[SOURCE RECORDS — start]

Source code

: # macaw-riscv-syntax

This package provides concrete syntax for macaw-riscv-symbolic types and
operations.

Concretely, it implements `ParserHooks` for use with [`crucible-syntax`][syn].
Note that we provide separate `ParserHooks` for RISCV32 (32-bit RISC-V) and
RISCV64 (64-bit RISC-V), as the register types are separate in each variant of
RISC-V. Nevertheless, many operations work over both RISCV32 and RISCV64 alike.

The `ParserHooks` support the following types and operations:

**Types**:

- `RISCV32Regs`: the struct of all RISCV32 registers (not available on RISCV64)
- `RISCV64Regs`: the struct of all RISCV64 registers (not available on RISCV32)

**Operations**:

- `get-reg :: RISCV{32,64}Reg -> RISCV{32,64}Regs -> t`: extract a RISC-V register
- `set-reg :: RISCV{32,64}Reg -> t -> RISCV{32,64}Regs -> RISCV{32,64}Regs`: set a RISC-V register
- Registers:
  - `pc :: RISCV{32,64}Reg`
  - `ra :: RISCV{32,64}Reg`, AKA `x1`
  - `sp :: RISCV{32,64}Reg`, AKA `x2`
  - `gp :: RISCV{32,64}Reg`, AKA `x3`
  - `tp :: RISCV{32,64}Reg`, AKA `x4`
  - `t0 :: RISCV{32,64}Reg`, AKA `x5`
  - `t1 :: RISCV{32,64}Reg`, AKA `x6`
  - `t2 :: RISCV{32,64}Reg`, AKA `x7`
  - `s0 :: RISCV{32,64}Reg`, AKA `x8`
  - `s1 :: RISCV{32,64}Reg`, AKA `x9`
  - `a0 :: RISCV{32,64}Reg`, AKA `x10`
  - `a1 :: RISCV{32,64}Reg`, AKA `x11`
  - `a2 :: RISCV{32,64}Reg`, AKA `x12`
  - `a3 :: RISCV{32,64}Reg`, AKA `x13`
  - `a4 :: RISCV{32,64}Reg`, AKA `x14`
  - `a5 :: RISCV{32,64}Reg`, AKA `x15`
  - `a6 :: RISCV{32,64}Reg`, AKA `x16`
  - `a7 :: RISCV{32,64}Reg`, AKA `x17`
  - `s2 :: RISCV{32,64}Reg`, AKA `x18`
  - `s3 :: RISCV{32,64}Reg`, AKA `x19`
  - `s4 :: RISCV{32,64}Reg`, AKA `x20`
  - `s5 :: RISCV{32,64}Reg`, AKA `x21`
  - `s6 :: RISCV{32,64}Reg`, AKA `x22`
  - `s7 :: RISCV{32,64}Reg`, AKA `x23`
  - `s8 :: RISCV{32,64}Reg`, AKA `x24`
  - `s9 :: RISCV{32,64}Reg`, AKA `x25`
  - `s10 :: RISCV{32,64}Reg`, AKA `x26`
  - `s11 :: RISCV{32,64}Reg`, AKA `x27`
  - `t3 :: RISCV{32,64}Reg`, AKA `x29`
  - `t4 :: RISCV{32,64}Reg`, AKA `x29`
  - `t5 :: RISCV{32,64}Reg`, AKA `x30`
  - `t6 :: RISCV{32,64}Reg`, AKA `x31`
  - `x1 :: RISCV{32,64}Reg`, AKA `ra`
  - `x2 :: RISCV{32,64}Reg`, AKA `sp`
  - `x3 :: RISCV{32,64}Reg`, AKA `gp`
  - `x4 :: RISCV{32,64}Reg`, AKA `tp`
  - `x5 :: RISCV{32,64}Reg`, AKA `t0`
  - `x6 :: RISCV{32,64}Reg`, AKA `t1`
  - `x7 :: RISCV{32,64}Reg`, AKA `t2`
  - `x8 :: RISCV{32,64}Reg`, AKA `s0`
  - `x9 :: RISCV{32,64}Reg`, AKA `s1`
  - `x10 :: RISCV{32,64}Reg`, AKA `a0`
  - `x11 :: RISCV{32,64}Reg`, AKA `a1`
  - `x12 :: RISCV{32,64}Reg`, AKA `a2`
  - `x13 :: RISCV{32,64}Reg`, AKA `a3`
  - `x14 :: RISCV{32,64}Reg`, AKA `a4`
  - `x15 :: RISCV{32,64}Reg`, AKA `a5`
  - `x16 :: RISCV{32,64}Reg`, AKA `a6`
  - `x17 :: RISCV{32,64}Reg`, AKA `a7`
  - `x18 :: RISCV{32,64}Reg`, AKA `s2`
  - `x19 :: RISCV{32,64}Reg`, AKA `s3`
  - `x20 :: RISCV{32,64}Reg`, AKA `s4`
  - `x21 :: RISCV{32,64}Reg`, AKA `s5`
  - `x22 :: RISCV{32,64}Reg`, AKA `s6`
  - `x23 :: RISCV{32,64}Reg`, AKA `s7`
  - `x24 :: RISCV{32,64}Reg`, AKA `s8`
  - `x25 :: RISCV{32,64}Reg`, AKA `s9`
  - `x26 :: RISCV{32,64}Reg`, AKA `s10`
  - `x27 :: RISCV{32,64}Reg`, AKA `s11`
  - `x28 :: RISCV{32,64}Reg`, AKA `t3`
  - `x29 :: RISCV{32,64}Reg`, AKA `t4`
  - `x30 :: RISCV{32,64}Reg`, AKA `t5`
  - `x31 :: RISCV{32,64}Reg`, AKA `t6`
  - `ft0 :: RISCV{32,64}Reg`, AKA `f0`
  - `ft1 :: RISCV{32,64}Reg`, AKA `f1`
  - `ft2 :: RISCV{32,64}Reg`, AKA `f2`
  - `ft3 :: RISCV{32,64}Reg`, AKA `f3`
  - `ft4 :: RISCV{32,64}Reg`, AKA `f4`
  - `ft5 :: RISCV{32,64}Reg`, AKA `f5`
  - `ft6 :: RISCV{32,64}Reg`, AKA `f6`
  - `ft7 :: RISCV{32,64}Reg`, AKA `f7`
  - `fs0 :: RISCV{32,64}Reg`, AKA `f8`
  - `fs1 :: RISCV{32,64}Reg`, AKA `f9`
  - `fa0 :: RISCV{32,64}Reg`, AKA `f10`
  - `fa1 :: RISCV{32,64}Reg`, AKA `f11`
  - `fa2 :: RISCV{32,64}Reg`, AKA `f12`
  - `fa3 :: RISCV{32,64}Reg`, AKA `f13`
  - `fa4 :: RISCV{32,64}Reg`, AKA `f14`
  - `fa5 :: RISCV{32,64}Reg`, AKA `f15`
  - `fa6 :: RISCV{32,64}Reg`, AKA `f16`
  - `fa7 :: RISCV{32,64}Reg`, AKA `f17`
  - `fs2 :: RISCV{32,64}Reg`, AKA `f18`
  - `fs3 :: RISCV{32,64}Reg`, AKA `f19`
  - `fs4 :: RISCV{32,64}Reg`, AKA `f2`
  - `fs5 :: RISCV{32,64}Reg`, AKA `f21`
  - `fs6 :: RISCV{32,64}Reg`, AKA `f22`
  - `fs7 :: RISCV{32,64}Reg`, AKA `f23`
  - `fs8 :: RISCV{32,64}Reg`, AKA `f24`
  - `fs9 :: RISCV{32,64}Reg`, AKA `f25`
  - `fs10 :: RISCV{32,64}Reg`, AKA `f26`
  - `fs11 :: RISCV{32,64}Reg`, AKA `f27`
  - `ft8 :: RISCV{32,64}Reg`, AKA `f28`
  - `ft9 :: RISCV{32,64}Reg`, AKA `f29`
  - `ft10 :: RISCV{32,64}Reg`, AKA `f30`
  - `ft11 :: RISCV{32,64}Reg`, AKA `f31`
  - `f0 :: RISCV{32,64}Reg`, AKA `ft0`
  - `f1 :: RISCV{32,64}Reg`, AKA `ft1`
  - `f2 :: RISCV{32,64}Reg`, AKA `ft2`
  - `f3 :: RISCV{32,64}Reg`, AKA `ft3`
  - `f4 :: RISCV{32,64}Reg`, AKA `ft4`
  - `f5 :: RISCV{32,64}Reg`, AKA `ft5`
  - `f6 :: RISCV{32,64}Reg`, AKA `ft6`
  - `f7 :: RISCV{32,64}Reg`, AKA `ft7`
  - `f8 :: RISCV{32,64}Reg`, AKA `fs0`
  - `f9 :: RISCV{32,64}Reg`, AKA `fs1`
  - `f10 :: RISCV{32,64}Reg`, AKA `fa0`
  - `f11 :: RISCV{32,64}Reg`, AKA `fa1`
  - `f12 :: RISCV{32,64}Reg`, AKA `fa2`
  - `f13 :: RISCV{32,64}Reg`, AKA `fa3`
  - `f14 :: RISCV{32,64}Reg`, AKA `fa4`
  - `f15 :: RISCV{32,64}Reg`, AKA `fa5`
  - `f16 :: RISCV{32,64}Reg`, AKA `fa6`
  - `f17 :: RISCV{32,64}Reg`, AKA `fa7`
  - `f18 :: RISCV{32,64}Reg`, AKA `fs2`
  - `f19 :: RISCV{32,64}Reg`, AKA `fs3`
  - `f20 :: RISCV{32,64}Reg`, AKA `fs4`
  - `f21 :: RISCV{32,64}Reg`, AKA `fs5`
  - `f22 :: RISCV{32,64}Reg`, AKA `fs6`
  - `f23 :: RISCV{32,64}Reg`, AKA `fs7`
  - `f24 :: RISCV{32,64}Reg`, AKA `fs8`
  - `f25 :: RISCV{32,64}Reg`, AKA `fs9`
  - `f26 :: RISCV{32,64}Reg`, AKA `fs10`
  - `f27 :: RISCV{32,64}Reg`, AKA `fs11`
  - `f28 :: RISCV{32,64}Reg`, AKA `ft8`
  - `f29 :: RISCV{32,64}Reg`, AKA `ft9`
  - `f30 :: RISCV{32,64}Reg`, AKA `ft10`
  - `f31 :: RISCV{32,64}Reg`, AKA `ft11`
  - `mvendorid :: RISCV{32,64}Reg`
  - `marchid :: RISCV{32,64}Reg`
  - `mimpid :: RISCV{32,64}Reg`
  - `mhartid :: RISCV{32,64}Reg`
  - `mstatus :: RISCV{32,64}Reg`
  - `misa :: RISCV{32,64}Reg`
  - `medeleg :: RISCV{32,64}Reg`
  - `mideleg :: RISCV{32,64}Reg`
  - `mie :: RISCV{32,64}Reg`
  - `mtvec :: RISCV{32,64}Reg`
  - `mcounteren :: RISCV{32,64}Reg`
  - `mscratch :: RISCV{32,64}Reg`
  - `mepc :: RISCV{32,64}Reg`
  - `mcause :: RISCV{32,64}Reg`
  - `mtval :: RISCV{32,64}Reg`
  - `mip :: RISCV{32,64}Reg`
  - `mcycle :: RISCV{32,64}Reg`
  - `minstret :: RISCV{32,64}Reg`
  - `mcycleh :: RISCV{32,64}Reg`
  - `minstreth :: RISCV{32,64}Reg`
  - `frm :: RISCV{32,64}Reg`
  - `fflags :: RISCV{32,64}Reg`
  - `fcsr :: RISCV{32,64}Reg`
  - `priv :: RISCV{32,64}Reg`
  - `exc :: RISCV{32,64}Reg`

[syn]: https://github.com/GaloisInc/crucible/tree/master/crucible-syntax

[SOURCE RECORDS — finish]

TASK TO CARRY OUT. From the records above, copy each line that contains the word "struct".

ANSWER SPACE.
- `RISCV32Regs`: the struct of all RISCV32 registers (not available on RISCV64)
- `RISCV64Regs`: the struct of all RISCV64 registers (not available on RISCV32)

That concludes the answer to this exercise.